Under the law, employees who can show evidence of antibodies to COVID-19 proving that they are at risk of an adverse medical reaction, or those who do not want the vaccine for reasons of conscience, including religious beliefs, will be exempted from employer requirements … …
Although the bill is much softer than the previous measure, which banned the introduction of all vaccines, including for diseases such as the flu, all major business and healthcare groups opposed the law.
And while there was a plan to push the new version to the House of Representatives for a full vote on Wednesday, it evaporated after Speaker Bob Kapp said there was still no agreement with the majority among Republicans about approving the measure.
“Just as there are very different views on this issue among the residents of Ohio, it is not surprising that there are different views among their legislators,” – the Republican from Lima Kapp said in a statement. This was the second time in two weeks that Kupp had stopped action on a bill.
Senate President Matt Huffman, a Republican from Lima, has already expressed his opposition to any bill regulating the way private businesses run their companies, further calling into question the future of the law.

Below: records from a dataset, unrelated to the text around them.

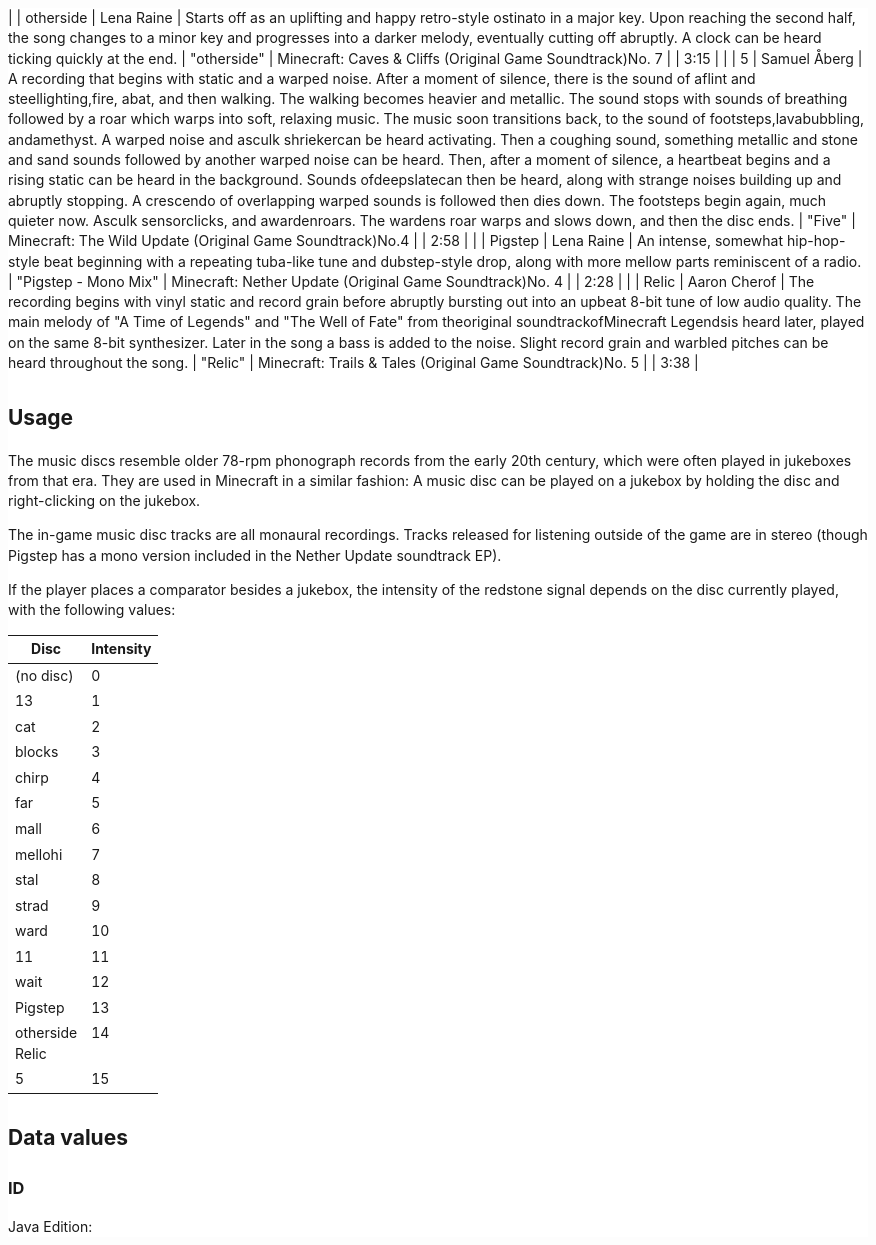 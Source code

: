 |      | otherside    | Lena Raine   | Starts off as an uplifting and happy retro-style ostinato in a major key. Upon reaching the second half, the song changes to a minor key and progresses into a darker melody, eventually cutting off abruptly. A clock can be heard ticking quickly at the end.                                                                                                                                                                                                                                                                                                                                                                                                                                                                                                                                                                                                                                                                                                                                                    | "otherside"          | Minecraft: Caves & Cliffs (Original Game Soundtrack)No. 7 |               | 3:15                 |
|      | 5            | Samuel Åberg | A recording that begins with static and a warped noise. After a moment of silence, there is the sound of aflint and steellighting,fire, abat, and then walking. The walking becomes heavier and metallic. The sound stops with sounds of breathing followed by a roar which warps into soft, relaxing music. The music soon transitions back, to the sound of footsteps,lavabubbling, andamethyst. A warped noise and asculk shriekercan be heard activating. Then a coughing sound, something metallic and stone and sand sounds followed by another warped noise can be heard. Then, after a moment of silence, a heartbeat begins and a rising static can be heard in the background. Sounds ofdeepslatecan then be heard, along with strange noises building up and abruptly stopping. A crescendo of overlapping warped sounds is followed then dies down. The footsteps begin again, much quieter now. Asculk sensorclicks, and awardenroars. The wardens roar warps and slows down, and then the disc ends. | "Five"               | Minecraft: The Wild Update (Original Game Soundtrack)No.4 |               | 2:58                 |
|      | Pigstep      | Lena Raine   | An intense, somewhat hip-hop-style beat beginning with a repeating tuba-like tune and dubstep-style drop, along with more mellow parts reminiscent of a radio.                                                                                                                                                                                                                                                                                                                                                                                                                                                                                                                                                                                                                                                                                                                                                                                                                                                     | "Pigstep - Mono Mix" | Minecraft: Nether Update (Original Game Soundtrack)No. 4  |               | 2:28                 |
|      | Relic        | Aaron Cherof | The recording begins with vinyl static and record grain before abruptly bursting out into an upbeat 8-bit tune of low audio quality. The main melody of "A Time of Legends" and "The Well of Fate" from theoriginal soundtrackofMinecraft Legendsis heard later, played on the same 8-bit synthesizer. Later in the song a bass is added to the noise. Slight record grain and warbled pitches can be heard throughout the song.                                                                                                                                                                                                                                                                                                                                                                                                                                                                                                                                                                                   | "Relic"              | Minecraft: Trails & Tales (Original Game Soundtrack)No. 5 |               | 3:38                 |

## Usage
The music discs resemble older 78-rpm phonograph records from the early 20th century, which were often played in jukeboxes from that era. They are used in Minecraft in a similar fashion: A music disc can be played on a jukebox by holding the disc and right-clicking on the jukebox.

The in-game music disc tracks are all monaural recordings. Tracks released for listening outside of the game are in stereo (though Pigstep has a mono version included in the Nether Update soundtrack EP).

If the player places a comparator besides a jukebox, the intensity of the redstone signal depends on the disc currently played, with the following values:

| Disc                | Intensity |
|---------------------|-----------|
| (no disc)           | 0         |
| 13                  | 1         |
| cat                 | 2         |
| blocks              | 3         |
| chirp               | 4         |
| far                 | 5         |
| mall                | 6         |
| mellohi             | 7         |
| stal                | 8         |
| strad               | 9         |
| ward                | 10        |
| 11                  | 11        |
| wait                | 12        |
| Pigstep             | 13        |
| otherside<br/>Relic | 14        |
| 5                   | 15        |

## Data values
### ID
Java Edition:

The bill is one of several anti-mandate measures being considered by legislatures across the country. GOP Gov. Greg Abbott on Monday issued an executive order prohibiting any entity, including private business, from applying the COVID-19 vaccination requirement to workers.
Ohio law exemptions will also be available to employees and students of Ohio public and private schools, colleges and universities. Governments will be prohibited from requiring proof of vaccination to enter local or state public facilities, including government-funded sports stadiums.
The proposed amendment to the bill on Wednesday will end or “repeal” these exceptions by September 30, 2025, said Rep. Rick Carthage, a Delaware Republican and co-sponsor of the bill.
“I think this is the most reasonable balance between respecting someone’s personal freedom of health while allowing the employer and the school to ensure public safety and public health,” Carfanha said Wednesday, minutes before Kupp canceled the account.
Legislation does not prohibit private businesses from requiring proof of vaccination. In addition, employees of children’s hospitals and employees working in hospital intensive care or intensive care units will not be eligible for an exemption from vaccination.